3. The method of any one of the proceeding claims, wherein the progeny is an oligodendrocyte or an astrocyte.

4. The method of any one of claims 1-3, wherein the suppressing step comprises expressing or introducing in the glial progenitor cell or the progeny a suppressor of the transcription repressor.

5. A cell prepared according to the method of any one of claims 1-4 or a progeny thereof.

6. An isolated glial progenitor cell or a progeny thereof comprising a suppressor of a transcription repressor selected from the group consisting of E2F6, ZNF274, MAX, and IKZF3.

7. A method of treating a condition mediated by white matter loss, oligodendrocyte loss, or astrocyte loss, said method comprising administering to a subject in need thereof

(i) a therapeutically effective amount of a suppressor of a transcription repressor selected from the group consisting of E2F6, ZNF274, MAX, and IKZF3; and/or

(ii) a therapeutically effective amount of the cell prepared according to the method of any one of claims 1-4 a progeny thereof; and/or

(iii) a therapeutically effective amount of the glial progenitor cell or progeny of claim 6.

8. The method of claim 7, wherein the white matter loss, oligodendrocyte loss, or astrocyte loss is age-related.

9. The method of any one of claims 7 to 8, wherein the subject is a human.

10. The method of any one of claims 1-4 and 7-9, wherein the suppressor comprises a small molecule compound, an oligonucleotide, a nucleic acid, a peptide, a polypeptide, a CRISPR/Cas system, or an antibody or an antigen-binding portion thereof.

11. The method of claim 10, wherein the nucleic acid comprises or encodes a miRNA or siRNA molecule.

12. The method of claim 11, wherein the miRNA or siRNA molecule comprises a sequence that is at least 70% identical to one selected from the group consisting of miR- 125b-5p, miR-106a-5p, miR-17-5p, miR-130a-3p, miR-130b-3p, miR-379-5p, miR-93-3p, miR-1260b, miR-767-5p, miR-30b-5p, miR-9-3p, miR-9-5p, and miR-485-5p.

13. The method of claim 12, wherein the miRNA or siRNA molecule comprises a sequence that is at least 70% identical to the sequence of one selected from the group consisting of miR-125b-5p, miR-106a-5p, miR-17-5p, miR-130a-3p, miR-130b-3p, miR- 379-5p, and miR-485-5p.

14. The method of any one of claims 1-4 and 7-9, wherein the suppressor comprises a CRISPR-Cas system.

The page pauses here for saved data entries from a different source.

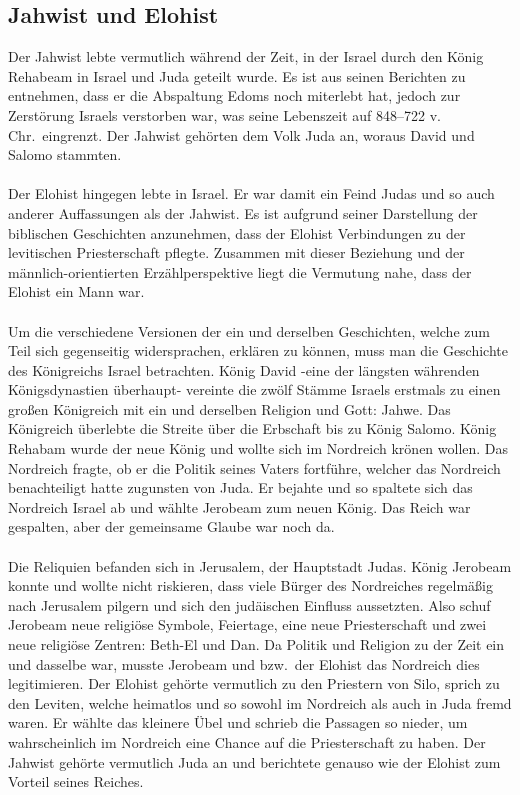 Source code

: \subsection*{Jahwist und Elohist}
Der Jahwist lebte vermutlich während der Zeit, in der Israel durch den König Rehabeam in Israel und Juda geteilt wurde. Es ist aus seinen Berichten zu entnehmen, dass er die Abspaltung Edoms noch miterlebt hat, jedoch zur Zerstörung Israels verstorben war, was seine Lebenszeit auf 848--722 v. Chr.\ eingrenzt. Der Jahwist gehörten dem Volk Juda an, woraus David und Salomo stammten.
\\~\\
Der Elohist hingegen lebte in Israel. Er war damit ein Feind Judas und so auch anderer Auffassungen als der Jahwist. Es ist aufgrund seiner Darstellung der biblischen Geschichten anzunehmen, dass der Elohist Verbindungen zu der levitischen Priesterschaft pflegte. Zusammen mit dieser Beziehung und der männlich-orientierten Erzählperspektive liegt die Vermutung nahe, dass der Elohist ein Mann war.
\\~\\
Um die verschiedene Versionen der ein und derselben Geschichten, welche zum Teil sich gegenseitig widersprachen, erklären zu können, muss man die Geschichte des Königreichs Israel betrachten. König David -eine der längsten währenden Königsdynastien überhaupt- vereinte die zwölf Stämme Israels erstmals zu einen großen Königreich mit ein und derselben Religion und Gott: Jahwe. Das Königreich überlebte die Streite über die Erbschaft bis zu König Salomo. König Rehabam wurde der neue König und wollte sich im Nordreich krönen wollen. Das Nordreich fragte, ob er die Politik seines Vaters fortführe, welcher das Nordreich benachteiligt hatte zugunsten von Juda. Er bejahte und so spaltete sich das Nordreich Israel ab und wählte Jerobeam zum neuen König. Das Reich war gespalten, aber der gemeinsame Glaube war noch da.
\\~\\
Die Reliquien befanden sich in Jerusalem, der Hauptstadt Judas. König Jerobeam konnte und wollte nicht riskieren, dass viele Bürger des Nordreiches regelmäßig nach Jerusalem pilgern und sich den judäischen Einfluss aussetzten. Also schuf Jerobeam neue religiöse Symbole, Feiertage, eine neue Priesterschaft und zwei neue religiöse Zentren: Beth-El und Dan. Da Politik und Religion zu der Zeit ein und dasselbe war, musste Jerobeam und bzw.\ der Elohist das Nordreich dies legitimieren. Der Elohist gehörte vermutlich zu den Priestern von Silo, sprich zu den Leviten, welche heimatlos und so sowohl im Nordreich als auch in Juda fremd waren. Er wählte das kleinere Übel und schrieb die Passagen so nieder, um wahrscheinlich im Nordreich eine Chance auf die Priesterschaft zu haben. Der Jahwist gehörte vermutlich Juda an und berichtete genauso wie der Elohist zum Vorteil seines Reiches.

15. The method of any one of claims 7-14, wherein the suppressor is administered by intraparenchymal, intracallosal, intraventricular, intrathecal, intracerebral, intracistemal, or intravenous administration.

16. The method of any one of claims 7-15, wherein the condition is a lysosomal storage disease, an autoimmune demyelination condition (e.g., multiple sclerosis, neuromyelitis optica, transverse myelitis, and optic neuritis), a vascular leukoencephalopathy (e.g., subcortical stroke, diabetic leukoencephalopathy, hypertensive leukoencephalopathy, age- related white matter disease, and spinal cord injury), a radiation induced demyelination condition, a leukodystrophy (e.g., Pelizaeus-Merzbacher Disease, Tay-Sach Disease, Sandhoff’s gangliosidoses, Krabbe's disease, metachromatic leukodystrophy, mucopolysaccharidoses, Niemann-Pick A disease, adrenoleukodystrophy, Canavan's disease, Vanishing White Matter Disease, and Alexander Disease), or periventricular leukomalacia or cerebral palsy.

17. The method of any one of claims 7-16, wherein the condition is Huntington’s disease or subcortical dementia.

18. The method of any one of claims 7-17, wherein said administering is carried out by intraparenchymal, intracallosal, intraventricular, intrathecal, intracerebral, intracistemal, or intravenous transplantation.

19. The method of any one of claims 7-18 , wherein the cell or the isolated glial progenitor cell is administered to the forebrain, striatum, and/or cerebellum.

20. The method of any of claims 7-19, wherein the cell or the isolated glial progenitor cell is heterologous, xenogenic, allogeneic, isogenic, or autologous to the subject.